Volkswagen will pay owners of diesel cars with emissions test-cheating engines up to $7,000 compensation as part of a $10.2bn settlement scheme, insiders say of the ongoing legal suit. The deal, yet to be made public but details of which have leaked to the Associated Press today, will apparently see Volkswagen offer to buy back affected cars or, alternatively, repair them, in addition to the compensation amount.
The buy-back value would be set at the market rate before September 18th, 2015, the date the news of the emissions cheating broke, it’s said.
Alternatively, owners of the cars will be able to keep the vehicles but with fixes by Volkswagen to address the difference in actual emissions of nitrogen oxide and what is legally permitted.
Approximately 482,000 vehicles from across the VW group have the 2.0-liter diesel engine at fault. Independent testing of the cars revealed that, while on the road they pumped out far greater amounts of emissions gases than are allowed – up to 35-40x the amount, in fact – when the vehicles suspected they were in testing conditions they switched into a “cheat mode” that artificially lowered the results.
As for the compensation, that amount will be on top of any buy-back amount or the cost of repairing the cars. Although yet to be confirmed publicly, it’s said that the amounts will vary between $1,000 and $7,000 according to the age of the vehicle.
One insider suggested that the average compensation would be $5,000 per owner.
Some of the settlement money will be paid in penalties, meanwhile, as well as funding an environmental program intended to offset the greater-than-reported emissions.
Although it’s a big chunk of cash for VW to hand out, the more arduous challenge may be figuring out a repair that not only satisfies the Environmental Protection Agency (EPA) and its regulations but doesn’t unduly impact the driving performance of the cars themselves.
Exactly how that will work is yet to be decided, though one possibility is injecting urea from an onboard tank, something that has been criticized for lowering trunk volume among other drawbacks.
Meanwhile what VW plans to do for owners of cars with the affected engine outside of the US remains unclear; as the company pointed out in April, any agreement in US courts has no bearing on what drivers in Europe and elsewhere can expect.
Looking ahead, Volkswagen is hoping to shift the focus to electrification.
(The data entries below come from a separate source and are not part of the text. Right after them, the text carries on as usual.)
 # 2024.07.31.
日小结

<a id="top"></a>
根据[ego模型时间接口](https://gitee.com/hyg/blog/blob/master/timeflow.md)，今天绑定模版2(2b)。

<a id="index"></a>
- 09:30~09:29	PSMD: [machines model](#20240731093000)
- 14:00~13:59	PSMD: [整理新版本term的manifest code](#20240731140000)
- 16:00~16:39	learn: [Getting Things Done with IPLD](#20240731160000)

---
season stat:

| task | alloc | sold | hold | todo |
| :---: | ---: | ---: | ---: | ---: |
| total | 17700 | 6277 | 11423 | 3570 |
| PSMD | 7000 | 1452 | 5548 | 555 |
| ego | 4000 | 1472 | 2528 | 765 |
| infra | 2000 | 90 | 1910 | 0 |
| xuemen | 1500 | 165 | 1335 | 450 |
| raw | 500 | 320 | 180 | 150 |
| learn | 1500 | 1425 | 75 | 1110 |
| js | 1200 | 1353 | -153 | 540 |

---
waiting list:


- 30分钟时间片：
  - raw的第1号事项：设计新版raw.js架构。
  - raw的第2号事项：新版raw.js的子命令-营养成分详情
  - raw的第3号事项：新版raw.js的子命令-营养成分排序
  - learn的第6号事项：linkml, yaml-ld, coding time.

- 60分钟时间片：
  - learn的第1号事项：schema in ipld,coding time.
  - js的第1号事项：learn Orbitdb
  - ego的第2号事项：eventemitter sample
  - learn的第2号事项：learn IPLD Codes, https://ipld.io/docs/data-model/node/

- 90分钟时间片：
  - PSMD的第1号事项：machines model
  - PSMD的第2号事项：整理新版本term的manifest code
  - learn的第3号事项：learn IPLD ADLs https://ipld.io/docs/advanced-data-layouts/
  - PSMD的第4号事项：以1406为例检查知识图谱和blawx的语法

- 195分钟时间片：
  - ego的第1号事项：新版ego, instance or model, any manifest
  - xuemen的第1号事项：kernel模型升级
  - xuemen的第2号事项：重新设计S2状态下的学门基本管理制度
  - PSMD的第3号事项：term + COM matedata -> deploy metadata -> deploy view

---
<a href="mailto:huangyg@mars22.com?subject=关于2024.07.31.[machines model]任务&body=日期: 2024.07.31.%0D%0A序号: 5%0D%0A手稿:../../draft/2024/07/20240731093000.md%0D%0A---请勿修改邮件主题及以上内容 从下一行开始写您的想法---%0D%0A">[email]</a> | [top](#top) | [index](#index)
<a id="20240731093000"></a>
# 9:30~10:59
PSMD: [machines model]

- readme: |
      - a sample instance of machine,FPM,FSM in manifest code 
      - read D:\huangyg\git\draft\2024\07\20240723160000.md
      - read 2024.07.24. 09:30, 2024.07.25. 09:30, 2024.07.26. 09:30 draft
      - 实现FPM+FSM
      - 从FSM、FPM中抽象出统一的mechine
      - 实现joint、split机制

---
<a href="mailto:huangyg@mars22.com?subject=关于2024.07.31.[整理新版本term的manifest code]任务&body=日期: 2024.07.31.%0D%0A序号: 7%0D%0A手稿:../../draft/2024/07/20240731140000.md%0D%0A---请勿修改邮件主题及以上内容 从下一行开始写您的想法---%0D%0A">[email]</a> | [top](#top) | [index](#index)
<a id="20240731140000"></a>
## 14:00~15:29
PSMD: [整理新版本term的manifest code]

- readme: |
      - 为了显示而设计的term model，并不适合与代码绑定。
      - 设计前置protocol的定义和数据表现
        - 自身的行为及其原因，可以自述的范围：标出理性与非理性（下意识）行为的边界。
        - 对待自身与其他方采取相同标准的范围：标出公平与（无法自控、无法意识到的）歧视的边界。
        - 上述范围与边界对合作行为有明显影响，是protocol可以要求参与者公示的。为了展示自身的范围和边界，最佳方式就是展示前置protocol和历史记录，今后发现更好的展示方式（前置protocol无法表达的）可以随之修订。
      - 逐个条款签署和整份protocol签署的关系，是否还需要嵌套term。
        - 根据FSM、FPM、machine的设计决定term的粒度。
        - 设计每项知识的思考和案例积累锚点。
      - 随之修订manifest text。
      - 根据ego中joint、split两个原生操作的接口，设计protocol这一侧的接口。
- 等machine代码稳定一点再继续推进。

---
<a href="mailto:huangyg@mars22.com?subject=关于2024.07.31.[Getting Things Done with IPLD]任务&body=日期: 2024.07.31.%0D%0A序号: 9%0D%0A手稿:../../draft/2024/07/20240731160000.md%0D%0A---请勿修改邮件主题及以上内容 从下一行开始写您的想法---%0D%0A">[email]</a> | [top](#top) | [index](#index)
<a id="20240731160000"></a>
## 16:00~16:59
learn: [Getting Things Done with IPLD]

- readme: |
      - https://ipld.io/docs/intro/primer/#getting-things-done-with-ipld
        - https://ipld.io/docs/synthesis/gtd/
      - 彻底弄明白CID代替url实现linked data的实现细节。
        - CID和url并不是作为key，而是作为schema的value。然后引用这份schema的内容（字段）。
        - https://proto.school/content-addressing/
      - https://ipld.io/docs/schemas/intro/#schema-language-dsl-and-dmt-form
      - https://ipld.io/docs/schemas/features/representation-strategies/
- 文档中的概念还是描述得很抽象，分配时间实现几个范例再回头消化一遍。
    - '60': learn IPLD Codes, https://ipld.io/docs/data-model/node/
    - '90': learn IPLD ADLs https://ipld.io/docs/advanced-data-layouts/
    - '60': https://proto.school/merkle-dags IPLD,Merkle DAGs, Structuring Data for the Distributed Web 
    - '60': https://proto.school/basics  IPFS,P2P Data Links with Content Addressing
The company announced plans to have thirty all-electric models on the road by 2025 across its brands, though has committed to independent testing of all its gas and diesel engines moving forward.
“We have therefore decided that emissions tests at our company will, as a general principle, be externally evaluated by independent third parties in future,” CEO Matthias Müller said this week. “Real-world random testing of vehicle emissions behavior on the road will also be introduced. I strongly believe that our industry requires more transparency, courage and openness in dealing with this issue.”